Roy Faulkner

Personal information
- Full name: Robert Faulkner
- Date of birth: 5 August 1897
- Place of birth: Paisley, Scotland
- Position: Outside right

Senior career*
- Years: Team / Apps / (Gls)
- St Anthony's
- Maryhill
- 1919–1920: Blackburn Rovers / 9 / (0)
- 1920–1922: Queens Park Rangers / 50 / (1)
- 1922–1923: South Shields / 18 / (0)
- 1924–1925: Toronto Clarkes
- 1925–1926: Philadelphia / 6 / (0)
- 1927–1928: Providence / 2 / (0)
- Toronto Ulster United

International career
- 1925–1926: Canada / 3 / (1)

= Roy Faulkner =

Soccer player (1897–?)

Robert "Roy" Faulkner (born 5 August 1897) was a soccer player. Born in Scotland, he earned three caps for the Canadian national side between 1925 and 1926, scoring one goal.

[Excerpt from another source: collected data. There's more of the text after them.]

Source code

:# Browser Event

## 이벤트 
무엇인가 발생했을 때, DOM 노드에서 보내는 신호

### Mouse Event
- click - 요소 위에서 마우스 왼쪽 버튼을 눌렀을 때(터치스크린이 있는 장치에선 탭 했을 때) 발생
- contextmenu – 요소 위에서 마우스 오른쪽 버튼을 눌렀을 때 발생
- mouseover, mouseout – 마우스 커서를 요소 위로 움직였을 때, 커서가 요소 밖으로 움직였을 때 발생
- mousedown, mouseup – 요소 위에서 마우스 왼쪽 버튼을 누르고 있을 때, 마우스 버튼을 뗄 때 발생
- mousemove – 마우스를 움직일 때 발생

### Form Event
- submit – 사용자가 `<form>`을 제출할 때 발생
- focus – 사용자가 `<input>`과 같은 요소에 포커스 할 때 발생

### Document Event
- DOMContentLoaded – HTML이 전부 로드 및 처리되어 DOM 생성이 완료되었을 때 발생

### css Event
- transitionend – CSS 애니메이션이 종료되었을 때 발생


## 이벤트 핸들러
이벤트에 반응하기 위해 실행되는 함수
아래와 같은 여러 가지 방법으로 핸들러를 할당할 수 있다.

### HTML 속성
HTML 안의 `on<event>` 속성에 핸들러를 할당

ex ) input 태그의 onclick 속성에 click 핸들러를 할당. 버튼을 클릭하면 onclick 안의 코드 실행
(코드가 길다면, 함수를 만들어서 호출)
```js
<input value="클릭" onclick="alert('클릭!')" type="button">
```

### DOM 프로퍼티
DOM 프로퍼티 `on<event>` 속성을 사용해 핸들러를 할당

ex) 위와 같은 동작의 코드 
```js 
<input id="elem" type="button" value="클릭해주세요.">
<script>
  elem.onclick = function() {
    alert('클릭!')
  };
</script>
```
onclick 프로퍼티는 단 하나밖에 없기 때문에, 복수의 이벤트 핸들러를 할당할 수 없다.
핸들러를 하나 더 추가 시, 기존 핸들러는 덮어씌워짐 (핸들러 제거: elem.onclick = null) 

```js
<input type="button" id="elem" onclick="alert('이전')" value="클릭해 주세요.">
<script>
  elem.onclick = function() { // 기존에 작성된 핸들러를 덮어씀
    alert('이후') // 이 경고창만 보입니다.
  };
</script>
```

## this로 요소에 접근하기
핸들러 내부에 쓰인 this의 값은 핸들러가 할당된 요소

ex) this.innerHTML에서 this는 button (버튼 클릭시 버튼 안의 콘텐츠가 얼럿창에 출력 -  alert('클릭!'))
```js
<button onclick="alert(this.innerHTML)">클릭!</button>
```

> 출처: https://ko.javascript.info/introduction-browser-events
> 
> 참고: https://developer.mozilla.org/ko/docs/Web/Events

Born in Paisley, Scotland, Faulkner played club football for Glasgow junior teams St Anthony's and Maryhill, in England for Blackburn Rovers, Queens Park Rangers and South Shields, in Canada for Toronto Clarkes and Toronto Ulster United, and in the American Soccer League with Philadelphia and Providence.